Lousteau dined and breakfasted and smoked as if he were a rich man. Not for an inheritance would he have bought any but the dearest cigars, for himself as well as for the playwright or author with whom he went into the shop. The journalist took his walks abroad in patent leather boots; but he was constantly afraid of an execution on goods which, to use the bailiff’s slang, had already received the last sacrament. Fanny Beaupre had nothing left to pawn, and her salary was pledged to pay her debts. After exhausting every possible advance of pay from newspapers, magazines, and publishers, Etienne knew not of what ink he could churn gold. Gambling-houses, so ruthlessly suppressed, could no longer, as of old, cash I O U’s drawn over the green table by beggary in despair. In short, the journalist was reduced to such extremity that he had just borrowed a hundred francs of the poorest of his friends, Bixiou, from whom he had never yet asked for a franc. What distressed Lousteau was not the fact of owing five thousand francs, but seeing himself bereft of his elegance, and of the furniture purchased at the cost of so many privations, and added to by Madame de la Baudraye.

On April the 3rd, a yellow poster, torn down by the porter after being displayed on the wall, announced the sale of a handsome suite of furniture on the following Saturday, the day fixed for sales under legal authority. Lousteau was taking a walk, smoking cigars, and seeking ideas—for, in Paris, ideas are in the air, they smile on you from a street corner, they splash up with a spurt of mud from under the wheels of a cab! Thus loafing, he had been seeking ideas for articles, and subjects for novels for a month past, and had found nothing but friends who carried him off to dinner or to the play, and who intoxicated his woes, telling him that champagne would inspire him.

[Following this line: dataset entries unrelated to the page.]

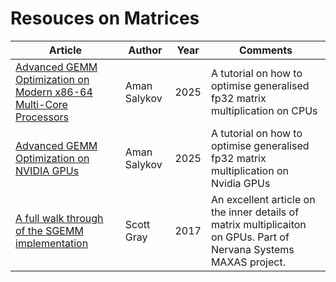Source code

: # Resouces on Matrices

| Article | Author | Year | Comments |
|---|---|---|---|
| [Advanced GEMM Optimization on Modern x86-64 Multi-Core Processors](https://salykova.github.io/matmul-cpu) | Aman Salykov | 2025 | A tutorial on how to optimise generalised fp32 matrix multiplication on CPUs |
| [Advanced GEMM Optimization on NVIDIA GPUs](https://salykova.github.io/sgemm-gpu) | Aman Salykov | 2025 | A tutorial on how to optimise generalised fp32 matrix multiplication on Nvidia GPUs |
| [A full walk through of the SGEMM implementation](https://github.com/NervanaSystems/maxas/wiki/SGEMM) | Scott Gray | 2017 | An excellent article on the inner details of matrix multiplicaiton on GPUs. Part of Nervana Systems MAXAS project. |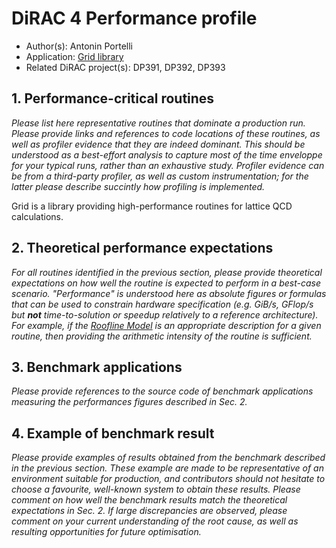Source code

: # DiRAC 4 Performance profile

- Author(s): Antonin Portelli
- Application: [Grid library](https://github.com/paboyle/Grid)
- Related DiRAC project(s): DP391, DP392, DP393

## 1. Performance-critical routines
*Please list here representative routines that dominate a production run. Please provide links and references to code locations of these routines, as well as profiler evidence that they are indeed dominant. This should be understood as a best-effort analysis to capture most of the time enveloppe for your typical runs, rather than an exhaustive study. Profiler evidence can be from a third-party profiler, as well as custom instrumentation; for the latter please describe succintly how profiling is implemented.*

Grid is a library providing high-performance routines for lattice QCD calculations.

## 2. Theoretical performance expectations
*For all routines identified in the previous section, please provide theoretical expectations on how well the routine is expected to perform in a best-case scenario. "Performance" is understood here as absolute figures or formulas that can be used to constrain hardware specification (e.g. GiB/s, GFlop/s but **not** time-to-solution or speedup relatively to a reference architecture). For example, if the [Roofline Model](https://en.wikipedia.org/wiki/Roofline_model) is an appropriate description for a given routine, then providing the arithmetic intensity of the routine is sufficient.*

## 3. Benchmark applications
*Please provide references to the source code of benchmark applications measuring the performances figures described in Sec. 2.*

## 4. Example of benchmark result
*Please provide examples of results obtained from the benchmark described in the previous section. These example are made to be representative of an environment suitable for production, and contributors should not hesitate to choose a favourite, well-known system to obtain these results. Please comment on how well the benchmark results match the theoretical expectations in Sec. 2. If large discrepancies are observed, please comment on your current understanding of the root cause, as well as resulting opportunities for future optimisation.*
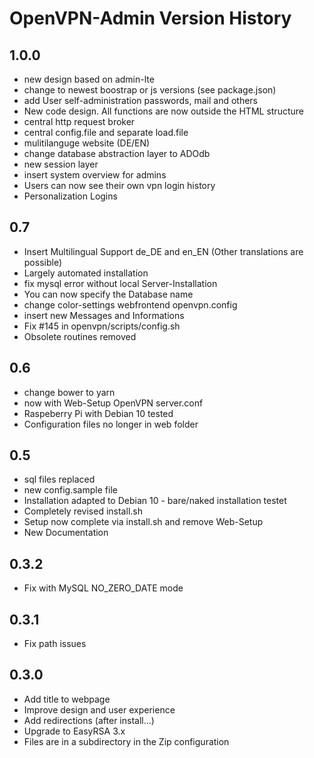 # OpenVPN-Admin Version History

## 1.0.0

- new design based on admin-lte
- change to newest boostrap or js versions (see package.json)
- add User self-administration passwords, mail and others
- New code design. All functions are now outside the HTML structure
- central http request broker
- central config.file and separate load.file
- mulitilanguge website (DE/EN)
- change database abstraction layer to ADOdb
- new session layer
- insert system overview for admins
- Users can now see their own vpn login history
- Personalization Logins

## 0.7

- Insert Multilingual Support de_DE and en_EN (Other translations are possible)
- Largely automated installation
- fix mysql error without local Server-Installation
- You can now specify the Database name
- change color-settings webfrontend openvpn.config
- insert new Messages and Informations
- Fix #145 in openvpn/scripts/config.sh
- Obsolete routines removed

## 0.6

- change bower to yarn
- now with Web-Setup OpenVPN server.conf
- Raspeberry Pi with Debian 10 tested
- Configuration files no longer in web folder

## 0.5

- sql files replaced
- new config.sample file
- Installation adapted to Debian 10 - bare/naked installation testet
- Completely revised install.sh
- Setup now complete via install.sh and remove Web-Setup
- New Documentation

## 0.3.2

- Fix with MySQL NO_ZERO_DATE mode

## 0.3.1

- Fix path issues

## 0.3.0

- Add title to webpage
- Improve design and user experience
- Add redirections (after install...)
- Upgrade to EasyRSA 3.x
- Files are in a subdirectory in the Zip configuration

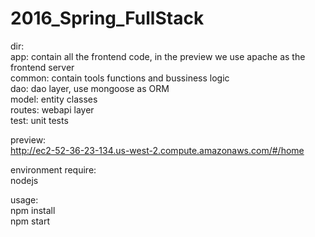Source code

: # 2016_Spring_FullStack

dir:<br>
    app: contain all the frontend code, in the preview we use apache as the frontend server<br>
    common: contain tools functions and bussiness logic<br>
    dao: dao layer, use mongoose as ORM<br>
    model: entity classes<br>
    routes: webapi layer<br>
    test: unit tests<br>

preview: <br>
    http://ec2-52-36-23-134.us-west-2.compute.amazonaws.com/#/home<br>

environment require: <br>
    nodejs <br>

usage:<br>
    npm install<br> 
    npm start<br>
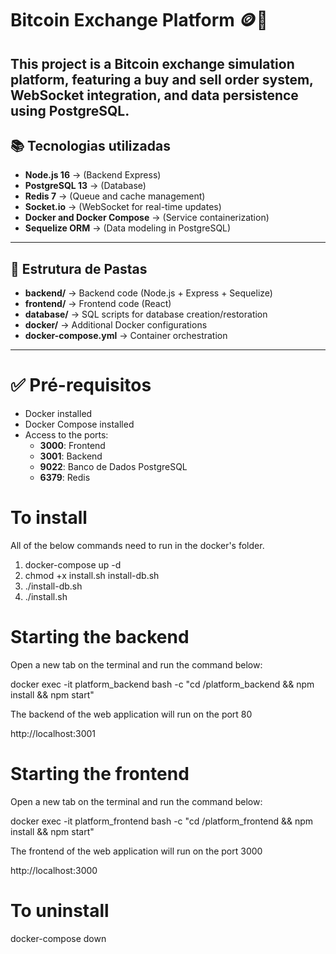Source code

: # Bitcoin Exchange Platform 🪙🚀

This project is a Bitcoin exchange simulation platform, featuring a buy and sell order system, WebSocket integration, and data persistence using PostgreSQL.
---

## 📚 Tecnologias utilizadas

- **Node.js 16** → (Backend Express)
- **PostgreSQL 13** → (Database)
- **Redis 7** → (Queue and cache management)
- **Socket.io** → (WebSocket for real-time updates)
- **Docker and Docker Compose** → (Service containerization)
- **Sequelize ORM** → (Data modeling in PostgreSQL)

---

## 🧩 Estrutura de Pastas

- **backend/** → Backend code (Node.js + Express + Sequelize)
- **frontend/** → Frontend code (React)
- **database/** → SQL scripts for database creation/restoration
- **docker/** → Additional Docker configurations
- **docker-compose.yml** → Container orchestration

---

# ✅ Pré-requisitos

- Docker installed
- Docker Compose installed
- Access to the ports:
  - **3000**: Frontend
  - **3001**: Backend
  - **9022**: Banco de Dados PostgreSQL
  - **6379**: Redis


# To install

All of the below commands need to run in the docker's folder.

1) docker-compose up -d
2) chmod +x install.sh install-db.sh
3) ./install-db.sh
4) ./install.sh

# Starting the backend

Open a new tab on the terminal and run the command below: 

docker exec -it platform_backend bash -c "cd /platform_backend && npm install && npm start"

The backend of the web application will run on the port 80 

http://localhost:3001

# Starting the frontend
Open a new tab on the terminal and run the command below:

docker exec -it platform_frontend bash -c "cd /platform_frontend && npm install && npm start"

The frontend of the web application will run on the port 3000 

http://localhost:3000

# To uninstall
docker-compose down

“Beware,” said the virulent Bixiou one night, the man who would at the same moment give a comrade a hundred francs and stab him to the heart with a sarcasm; “if you go to sleep drunk every night, one day you will wake up mad.”

On the day before, the Friday, the unhappy wretch, although he was accustomed to poverty, felt like a man condemned to death. Of old he would have said:

“Well, the furniture is very old! I will buy new.”

But he was incapable now of literary legerdemain. Publishers, undermined by piracy, paid badly; the newspapers made close bargains with hard-driven writers, as the Opera managers did with tenors that sang flat.

He walked on, his eye on the crowd, though seeing nothing, a cigar in his mouth, and his hands in his pockets, every feature of his face twitching, and an affected smile on his lips. Then he saw Madame de la Baudraye go by in a carriage; she was going to the Boulevard by the Rue de la Chaussee d’Antin to drive in the Bois.

“There is nothing else left!” said he to himself, and he went home to smarten himself up.

That evening, at seven, he arrived in a hackney cab at Madame de la Baudraye’s door, and begged the porter to send a note up to the Countess—a few lines, as follows:

“Would Madame la Comtesse do Monsieur Lousteau the favor of receiving him for a moment, and at once?”